=== Section Start ===

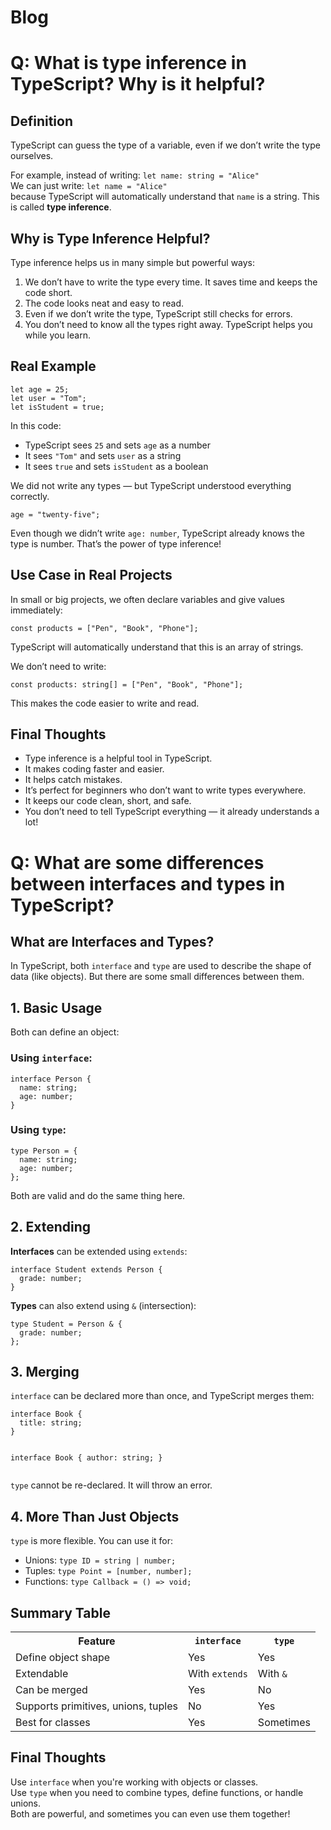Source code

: # Blog

<h1>Q: What is type inference in TypeScript? Why is it helpful?</h1>

<h2> Definition</h2>
<p>
  TypeScript can guess the type of a variable, even if we don’t write the type ourselves.
</p>
<p>
  For example, instead of writing: <code>let name: string = "Alice"</code><br/>
  We can just write: <code>let name = "Alice"</code><br/>
  because TypeScript will automatically understand that <code>name</code> is a string. This is called <strong>type inference</strong>.
</p>

<h2> Why is Type Inference Helpful?</h2>
<p>Type inference helps us in many simple but powerful ways:</p>
<ol>
  <li>We don’t have to write the type every time. It saves time and keeps the code short.</li>
  <li>The code looks neat and easy to read.</li>
  <li>Even if we don’t write the type, TypeScript still checks for errors.</li>
  <li>You don’t need to know all the types right away. TypeScript helps you while you learn.</li>
</ol>

<h2> Real Example</h2>

<pre><code>let age = 25;
let user = "Tom";
let isStudent = true;
</code></pre>

<p>
  In this code:
  <ul>
    <li>TypeScript sees <code>25</code> and sets <code>age</code> as a number</li>
    <li>It sees <code>"Tom"</code> and sets <code>user</code> as a string</li>
    <li>It sees <code>true</code> and sets <code>isStudent</code> as a boolean</li>
  </ul>
</p>

<p>
  We did not write any types — but TypeScript understood everything correctly.
</p>

<pre><code>age = "twenty-five";
</code></pre>

<p>
  Even though we didn’t write <code>age: number</code>, TypeScript already knows the type is number. That’s the power of type inference!
</p>

<h2> Use Case in Real Projects</h2>
<p>In small or big projects, we often declare variables and give values immediately:</p>

<pre><code>const products = ["Pen", "Book", "Phone"];
</code></pre>

<p>TypeScript will automatically understand that this is an array of strings.</p>

<p>We don’t need to write:</p>

<pre><code>const products: string[] = ["Pen", "Book", "Phone"];
</code></pre>

<p>This makes the code easier to write and read.</p>

<h2> Final Thoughts</h2>
<ul>
  <li>Type inference is a helpful tool in TypeScript.</li>
  <li>It makes coding faster and easier.</li>
  <li>It helps catch mistakes.</li>
  <li>It’s perfect for beginners who don’t want to write types everywhere.</li>
  <li>It keeps our code clean, short, and safe.</li>
  <li>You don’t need to tell TypeScript everything — it already understands a lot!</li>
</ul>

<h1>Q: What are some differences between interfaces and types in TypeScript?</h1>

<h2> What are Interfaces and Types?</h2>
<p>
  In TypeScript, both <code>interface</code> and <code>type</code> are used to describe the shape of data (like objects). But there are some small differences between them.
</p>

<h2> 1. Basic Usage</h2>
<p>Both can define an object:</p>

<h3>Using <code>interface</code>:</h3>
<pre><code>interface Person {
  name: string;
  age: number;
}
</code></pre>

<h3>Using <code>type</code>:</h3>
<pre><code>type Person = {
  name: string;
  age: number;
};
</code></pre>

<p>Both are valid and do the same thing here.</p>

<h2> 2. Extending</h2>

<p><strong>Interfaces</strong> can be extended using <code>extends</code>:</p>
<pre><code>interface Student extends Person {
  grade: number;
}
</code></pre>

<p><strong>Types</strong> can also extend using <code>&</code> (intersection):</p>
<pre><code>type Student = Person & {
  grade: number;
};
</code></pre>

<h2> 3. Merging</h2>
<p><code>interface</code> can be declared more than once, and TypeScript merges them:</p>
<pre><code>interface Book {
  title: string;
}

interface Book {
author: string;
}
</code></pre>

<p><code>type</code> cannot be re-declared. It will throw an error.</p>

<h2> 4. More Than Just Objects</h2>
<p><code>type</code> is more flexible. You can use it for:</p>

<ul>
  <li>Unions: <code>type ID = string | number;</code></li>
  <li>Tuples: <code>type Point = [number, number];</code></li>
  <li>Functions: <code>type Callback = () => void;</code></li>
</ul>

<h2> Summary Table</h2>
<table>
  <tr>
    <th>Feature</th>
    <th><code>interface</code></th>
    <th><code>type</code></th>
  </tr>
  <tr>
    <td>Define object shape</td>
    <td> Yes</td>
    <td> Yes</td>
  </tr>
  <tr>
    <td>Extendable</td>
    <td> With <code>extends</code></td>
    <td> With <code>&</code></td>
  </tr>
  <tr>
    <td>Can be merged</td>
    <td> Yes</td>
    <td> No</td>
  </tr>
  <tr>
    <td>Supports primitives, unions, tuples</td>
    <td> No</td>
    <td> Yes</td>
  </tr>
  <tr>
    <td>Best for classes</td>
    <td> Yes</td>
    <td> Sometimes</td>
  </tr>
</table>

<h2> Final Thoughts</h2>
<p>
  Use <code>interface</code> when you're working with objects or classes.<br/>
  Use <code>type</code> when you need to combine types, define functions, or handle unions.<br/>
  Both are powerful, and sometimes you can even use them together!
</p>
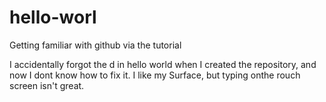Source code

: # hello-worl
Getting familiar with github via the tutorial

I accidentally forgot the d in hello world when I created the repository, and now I dont know 
how to fix it. I like my Surface, but typing onthe rouch screen isn't great. 
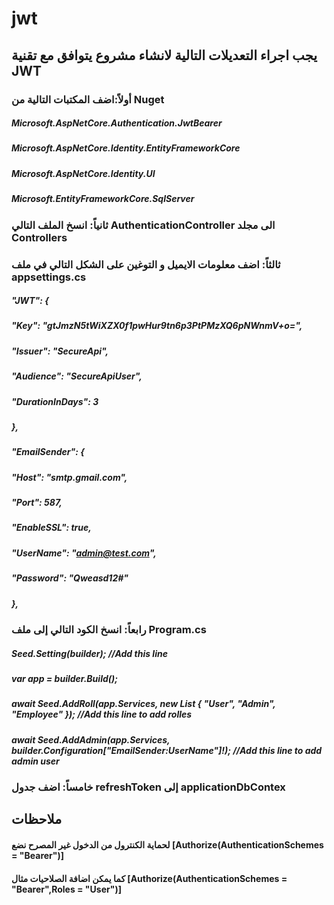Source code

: # jwt

## يجب اجراء التعديلات التالية لانشاء مشروع يتوافق مع تقنية JWT  
###  أولاً:اضف المكتبات التالية من Nuget
##### Microsoft.AspNetCore.Authentication.JwtBearer
##### Microsoft.AspNetCore.Identity.EntityFrameworkCore
##### Microsoft.AspNetCore.Identity.UI
##### Microsoft.EntityFrameworkCore.SqlServer

### ثانياً: انسخ الملف التالي AuthenticationController الى مجلد Controllers

### ثالثاً: اضف معلومات الايميل و التوغين على الشكل التالي في ملف  appsettings.cs

##### "JWT": {
#####       "Key": "gtJmzN5tWiXZX0f1pwHur9tn6p3PtPMzXQ6pNWnmV+o=",
#####       "Issuer": "SecureApi",
#####       "Audience": "SecureApiUser",
#####       "DurationInDays": 3
#####     },
#####     "EmailSender": {
#####       "Host": "smtp.gmail.com",
#####       "Port": 587,
#####       "EnableSSL": true,
#####       "UserName": "admin@test.com",
#####       "Password": "Qweasd12#"
#####     },

### رابعاً: انسخ الكود التالي إلى ملف Program.cs 

##### Seed.Setting(builder);    //Add this line

##### var app = builder.Build();

##### await Seed.AddRoll(app.Services, new List<string> { "User", "Admin", "Employee" });   //Add this line to add rolles 
##### await Seed.AddAdmin(app.Services, builder.Configuration["EmailSender:UserName"]!);    //Add this line to add admin user

### خامساً: اضف جدول refreshToken إلى applicationDbContex

## ملاحظات
#### لحماية الكنترول من الدخول غير المصرح نضع  [Authorize(AuthenticationSchemes = "Bearer")]
#### كما يمكن اضافة الصلاحيات مثال [Authorize(AuthenticationSchemes = "Bearer",Roles = "User")]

=== Section End ===

Task to carry out:
How many of the lines above hold "isStudent"? Answer with only the number.

Response:
2